Start of Data section
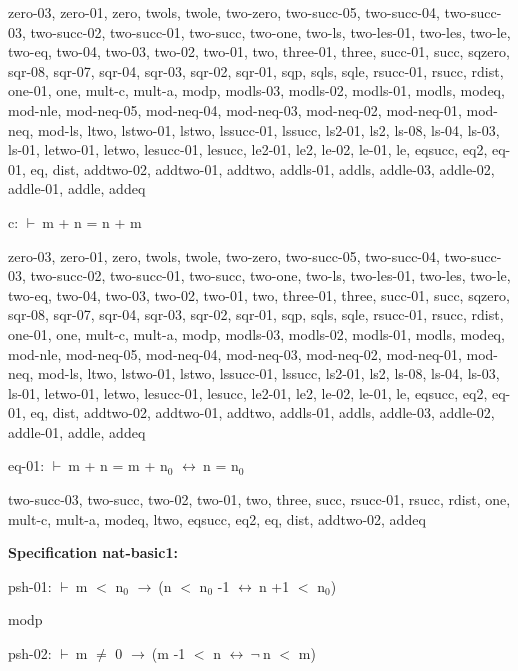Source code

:\documentclass[a4paper]{article}
\newcommand{\Fol}{\mbox{$\vdash\ $}}
\newcommand{\Not}{\mbox{$\neg\ $}}
\newcommand{\Imp}{\mbox{$\rightarrow\ $}}
\newcommand{\Equiv}{\mbox{$\leftrightarrow\ $}}
\begin{document}
zero-03, zero-01, zero, twols, twole, two-zero, two-succ-05, two-succ-04, two-succ-03, two-succ-02, two-succ-01, two-succ, two-one, two-ls, two-les-01, two-les, two-le, two-eq, two-04, two-03, two-02, two-01, two, three-01, three, succ-01, succ, sqzero, sqr-08, sqr-07, sqr-04, sqr-03, sqr-02, sqr-01, sqp, sqls, sqle, rsucc-01, rsucc, rdist, one-01, one, mult-c, mult-a, modp, modls-03, modls-02, modls-01, modls, modeq, mod-nle, mod-neq-05, mod-neq-04, mod-neq-03, mod-neq-02, mod-neq-01, mod-neq, mod-ls, ltwo, lstwo-01, lstwo, lssucc-01, lssucc, ls2-01, ls2, ls-08, ls-04, ls-03, ls-01, letwo-01, letwo, lesucc-01, lesucc, le2-01, le2, le-02, le-01, le, eqsucc, eq2, eq-01, eq, dist, addtwo-02, addtwo-01, addtwo, addls-01, addls, addle-03, addle-02, addle-01, addle, addeq

\bigskip

c: 
 \Fol m + n = n + m



zero-03, zero-01, zero, twols, twole, two-zero, two-succ-05, two-succ-04, two-succ-03, two-succ-02, two-succ-01, two-succ, two-one, two-ls, two-les-01, two-les, two-le, two-eq, two-04, two-03, two-02, two-01, two, three-01, three, succ-01, succ, sqzero, sqr-08, sqr-07, sqr-04, sqr-03, sqr-02, sqr-01, sqp, sqls, sqle, rsucc-01, rsucc, rdist, one-01, one, mult-c, mult-a, modp, modls-03, modls-02, modls-01, modls, modeq, mod-nle, mod-neq-05, mod-neq-04, mod-neq-03, mod-neq-02, mod-neq-01, mod-neq, mod-ls, ltwo, lstwo-01, lstwo, lssucc-01, lssucc, ls2-01, ls2, ls-08, ls-04, ls-03, ls-01, letwo-01, letwo, lesucc-01, lesucc, le2-01, le2, le-02, le-01, le, eqsucc, eq2, eq-01, eq, dist, addtwo-02, addtwo-01, addtwo, addls-01, addls, addle-03, addle-02, addle-01, addle, addeq

\bigskip

eq-01: 
 \Fol m + n = m + $\mbox{n}_{0}$ \Equiv n = $\mbox{n}_{0}$



two-succ-03, two-succ, two-02, two-01, two, three, succ, rsucc-01, rsucc, rdist, one, mult-c, mult-a, modeq, ltwo, eqsucc, eq2, eq, dist, addtwo-02, addeq

\bigskip

{\bf Specification nat-basic1:}

psh-01: 
 \Fol m $<$ $\mbox{n}_{0}$ \Imp (n $<$ $\mbox{n}_{0}$ -1 \Equiv n +1 $<$ $\mbox{n}_{0}$)



modp

\bigskip

psh-02: 
 \Fol m $\neq$ 0 \Imp (m -1 $<$ n \Equiv \Not n $<$ m)
\end{document}
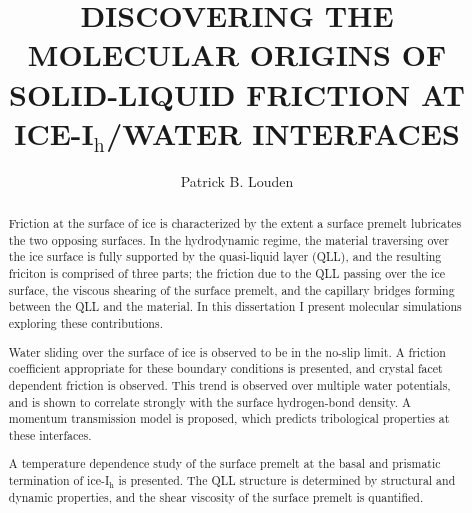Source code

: \documentclass[noinfo,final,sort&compress]{nddiss2e}
\begin{document}
\frontmatter %

\title{DISCOVERING THE MOLECULAR ORIGINS OF SOLID-LIQUID FRICTION AT 
  ICE-I$_\mathrm{h}$/WATER INTERFACES}
\author{Patrick B. Louden}
\maketitle


\begin{abstract}
  Friction at the surface of ice is characterized by the extent a
  surface premelt lubricates the two opposing surfaces. In the
  hydrodynamic regime, the material traversing over the ice surface is
  fully supported by the quasi-liquid layer (QLL), and the resulting
  friciton is comprised of three parts; the friction due to the QLL
  passing over the ice surface, the viscous shearing of the surface
  premelt, and the capillary bridges forming between the QLL and the
  material. In this dissertation I present molecular simulations
  exploring these contributions. 

  Water sliding over the surface of ice is observed to be in the
  no-slip limit. A friction coefficient appropriate for these boundary
  conditions is presented, and crystal facet dependent friction is
  observed. This trend is observed over multiple water potentials, and
  is shown to correlate strongly with the surface hydrogen-bond
  density. A momentum transmission model is proposed, which predicts
  tribological properties at these interfaces.

  A temperature dependence study of the surface premelt at the basal
  and prismatic termination of ice-I$_\mathrm{h}$ is presented. The
  QLL structure is determined by structural and dynamic properties,
  and the shear viscosity of the surface premelt is quantified. 
\end{abstract}

\end{document}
End of Data section
Try it:
Give back the data exactly. Skip any images.

Reply:
Source code

:\documentclass[a4paper]{article}
\newcommand{\Fol}{\mbox{$\vdash\ $}}
\newcommand{\Not}{\mbox{$\neg\ $}}
\newcommand{\Imp}{\mbox{$\rightarrow\ $}}
\newcommand{\Equiv}{\mbox{$\leftrightarrow\ $}}
\begin{document}
zero-03, zero-01, zero, twols, twole, two-zero, two-succ-05, two-succ-04, two-succ-03, two-succ-02, two-succ-01, two-succ, two-one, two-ls, two-les-01, two-les, two-le, two-eq, two-04, two-03, two-02, two-01, two, three-01, three, succ-01, succ, sqzero, sqr-08, sqr-07, sqr-04, sqr-03, sqr-02, sqr-01, sqp, sqls, sqle, rsucc-01, rsucc, rdist, one-01, one, mult-c, mult-a, modp, modls-03, modls-02, modls-01, modls, modeq, mod-nle, mod-neq-05, mod-neq-04, mod-neq-03, mod-neq-02, mod-neq-01, mod-neq, mod-ls, ltwo, lstwo-01, lstwo, lssucc-01, lssucc, ls2-01, ls2, ls-08, ls-04, ls-03, ls-01, letwo-01, letwo, lesucc-01, lesucc, le2-01, le2, le-02, le-01, le, eqsucc, eq2, eq-01, eq, dist, addtwo-02, addtwo-01, addtwo, addls-01, addls, addle-03, addle-02, addle-01, addle, addeq

\bigskip

c: 
 \Fol m + n = n + m



zero-03, zero-01, zero, twols, twole, two-zero, two-succ-05, two-succ-04, two-succ-03, two-succ-02, two-succ-01, two-succ, two-one, two-ls, two-les-01, two-les, two-le, two-eq, two-04, two-03, two-02, two-01, two, three-01, three, succ-01, succ, sqzero, sqr-08, sqr-07, sqr-04, sqr-03, sqr-02, sqr-01, sqp, sqls, sqle, rsucc-01, rsucc, rdist, one-01, one, mult-c, mult-a, modp, modls-03, modls-02, modls-01, modls, modeq, mod-nle, mod-neq-05, mod-neq-04, mod-neq-03, mod-neq-02, mod-neq-01, mod-neq, mod-ls, ltwo, lstwo-01, lstwo, lssucc-01, lssucc, ls2-01, ls2, ls-08, ls-04, ls-03, ls-01, letwo-01, letwo, lesucc-01, lesucc, le2-01, le2, le-02, le-01, le, eqsucc, eq2, eq-01, eq, dist, addtwo-02, addtwo-01, addtwo, addls-01, addls, addle-03, addle-02, addle-01, addle, addeq

\bigskip

eq-01: 
 \Fol m + n = m + $\mbox{n}_{0}$ \Equiv n = $\mbox{n}_{0}$



two-succ-03, two-succ, two-02, two-01, two, three, succ, rsucc-01, rsucc, rdist, one, mult-c, mult-a, modeq, ltwo, eqsucc, eq2, eq, dist, addtwo-02, addeq

\bigskip

{\bf Specification nat-basic1:}

psh-01: 
 \Fol m $<$ $\mbox{n}_{0}$ \Imp (n $<$ $\mbox{n}_{0}$ -1 \Equiv n +1 $<$ $\mbox{n}_{0}$)



modp

\bigskip

psh-02: 
 \Fol m $\neq$ 0 \Imp (m -1 $<$ n \Equiv \Not n $<$ m)
\end{document}
Source code

: \documentclass[noinfo,final,sort&compress]{nddiss2e}
\begin{document}
\frontmatter %

\title{DISCOVERING THE MOLECULAR ORIGINS OF SOLID-LIQUID FRICTION AT 
  ICE-I$_\mathrm{h}$/WATER INTERFACES}
\author{Patrick B. Louden}
\maketitle


\begin{abstract}
  Friction at the surface of ice is characterized by the extent a
  surface premelt lubricates the two opposing surfaces. In the
  hydrodynamic regime, the material traversing over the ice surface is
  fully supported by the quasi-liquid layer (QLL), and the resulting
  friciton is comprised of three parts; the friction due to the QLL
  passing over the ice surface, the viscous shearing of the surface
  premelt, and the capillary bridges forming between the QLL and the
  material. In this dissertation I present molecular simulations
  exploring these contributions. 

  Water sliding over the surface of ice is observed to be in the
  no-slip limit. A friction coefficient appropriate for these boundary
  conditions is presented, and crystal facet dependent friction is
  observed. This trend is observed over multiple water potentials, and
  is shown to correlate strongly with the surface hydrogen-bond
  density. A momentum transmission model is proposed, which predicts
  tribological properties at these interfaces.

  A temperature dependence study of the surface premelt at the basal
  and prismatic termination of ice-I$_\mathrm{h}$ is presented. The
  QLL structure is determined by structural and dynamic properties,
  and the shear viscosity of the surface premelt is quantified. 
\end{abstract}

\end{document}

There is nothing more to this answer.